Damn ...this post went south with nobody getting any good pix.
The first and only pix was great.
Whyme


----------



## mongo (Apr 30, 2008)

nextstep said:


> thank you for clearing the authority part up. i know that
> most of the responses were from LE and retired LE's and believe it
> or not i do support our LE's. there was the possibility yesterday of
> being stopped by ECSD, FWC, USCG, USDHS.....................................................
> ...


That boat actually used to be ours at PPD. We gave it to the county when the chief decided he didn't want the expense anymore.
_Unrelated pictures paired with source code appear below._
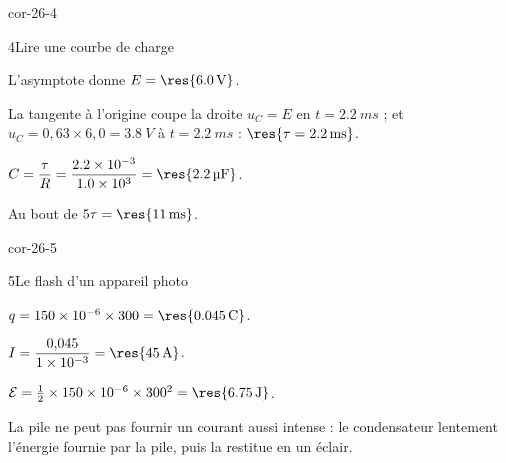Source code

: \begin{blocLivre}{cor-26-4}
\begin{corrige}{4}{Lire une courbe de charge}
\begin{questions}
\item L'asymptote donne $E=\res{\qty{6,0}{V}}$.
\item La tangente à l'origine coupe la droite $u_C=E$ en $t=\qty{2,2}{ms}$ ; et $u_C=0{,}63\times6{,}0=\qty{3,8}{V}$ à $t=\qty{2,2}{ms}$ :
$\res{\tau=\qty{2,2}{ms}}$.
\item $C=\dfrac{\tau}{R}=\dfrac{\num{2.2e-3}}{\num{1.0e3}}=\res{\qty{2,2}{\micro F}}$.
\item Au bout de $5\tau=\res{\qty{11}{ms}}$.
\end{questions}
\end{corrige}
\end{blocLivre}
\begin{blocLivre}{cor-26-5}
\begin{corrige}{5}{Le flash d'un appareil photo}
\begin{questions}
\item $q=\num{150e-6}\times300=\res{\qty{0,045}{C}}$.
\item $I=\dfrac{0{,}045}{\num{1e-3}}=\res{\qty{45}{A}}$.
\item $\mathcal{E}=\frac12\times\num{150e-6}\times300^2=\res{\qty{6,75}{J}}$.
\item La pile ne peut pas fournir un courant aussi intense : le condensateur  lentement l'énergie fournie
par la pile, puis la restitue en un éclair.
\end{questions}
\end{corrige}
\end{blocLivre}

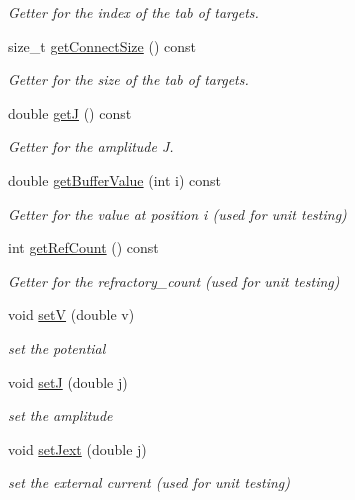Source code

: \begin{DoxyCompactItemize}
\begin{DoxyCompactList}\small\item\em Getter for the index of the tab of targets. \end{DoxyCompactList}\item 
size\-\_\-t \hyperlink{classNeuron_a31d6fd5ff3351bb18e9f0e00115a0a14}{get\-Connect\-Size} () const 
\begin{DoxyCompactList}\small\item\em Getter for the size of the tab of targets. \end{DoxyCompactList}\item 
double \hyperlink{classNeuron_a320ab48e220523371b266385c650e31f}{get\-J} () const 
\begin{DoxyCompactList}\small\item\em Getter for the amplitude J. \end{DoxyCompactList}\item 
double \hyperlink{classNeuron_ae718bf1d1e5772dcef94301f73418cca}{get\-Buffer\-Value} (int i) const 
\begin{DoxyCompactList}\small\item\em Getter for the value at position i (used for unit testing) \end{DoxyCompactList}\item 
int \hyperlink{classNeuron_ac1c1ab9d1b0d0a05814b56e1f3f10ca4}{get\-Ref\-Count} () const 
\begin{DoxyCompactList}\small\item\em Getter for the refractory\-\_\-count (used for unit testing) \end{DoxyCompactList}\item 
void \hyperlink{classNeuron_abf35fc96817f39a5bdfe33540d2a137a}{set\-V} (double v)
\begin{DoxyCompactList}\small\item\em set the potential \end{DoxyCompactList}\item 
void \hyperlink{classNeuron_a475ad67c35d19e414abff5e973ef93f1}{set\-J} (double j)
\begin{DoxyCompactList}\small\item\em set the amplitude \end{DoxyCompactList}\item 
void \hyperlink{classNeuron_a04ceea00a45a58ce3204e431b0f3f894}{set\-Jext} (double j)
\begin{DoxyCompactList}\small\item\em set the external current (used for unit testing) \end{DoxyCompactList}\item 

\end{DoxyCompactItemize}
Homeland security provided the boat, hella amount of equipment, a tow behind side scan sonar and a Ford Excursion to pull it all with. I was the OIC of the boat team at PPD and that boat was kept in excellent condition.


----------



## nextstep (Jun 27, 2008)

mongo said:


> That boat actually used to be ours at PPD. We gave it to the county when the chief decided he didn't want the expense anymore. Homeland security provided the boat, hella amount of equipment, a tow behind side scan sonar and a Ford Excursion to pull it all with. I was the OIC of the boat team at PPD and that boat was kept in excellent condition.


cool duty:thumbsup:
did they allow you to wear shorts and a light shirt?
i always feel for the deputies when i see them in those
full forest green uniforms on the deck. thats gotta be hot.
kind of like wearing a chemical suit in the new mexico desert 
for an 8 hour exercise.

blue lives matter


----------



## Outside9 (Apr 30, 2008)

BLM

Boater's Lives Matter!

Sent from my XT1585 using Tapatalk


----------



## jcasey (Oct 12, 2007)

*Money !!!*

Not a Dumba$$ pic, but I thought this was pretty cool. We stayed at the Holiday Inn this year and this was a pic from around 11 am on Saturday.


----------



## catfever24 (Dec 26, 2011)

^^^ wow  ^^^^ 

I see an available parking space.


----------



## Wharf Rat (Sep 27, 2007)

What about the dumb assess that misspell Angels?


----------



## catfever24 (Dec 26, 2011)

Wharf Rat said:


> What about the dumb assess that misspell Angels?


 Good eye, I just noticed that.


----------



## Rabidawise (Jun 20, 2016)

Wharf Rat said:


> What about the dumb assess that misspell Angels?


No different than the dumb asses that spell asses assess! lol :thumbsup:


----------



## Wharf Rat (Sep 27, 2007)

Rabidawise said:


> No different than the dumb asses that spell asses assess! lol :thumbsup:


I was already a dumbass though, one that was at the blue angles :thumbsup:


----------



## stevenattsu (Apr 24, 2009)

Dang!!! My spelling error from my iPad turned out better than the original post


----------



## Jason (Oct 2, 2007)

jcasey said:


> Not a Dumba$$ pic, but I thought this was pretty cool. We stayed at the Holiday Inn this year and this was a pic from around 11 am on Saturday.


Almost makes me glad I over slept that morning!!!!:thumbsup: I would have been the idiot magnet and been surrounded by em!!!


----------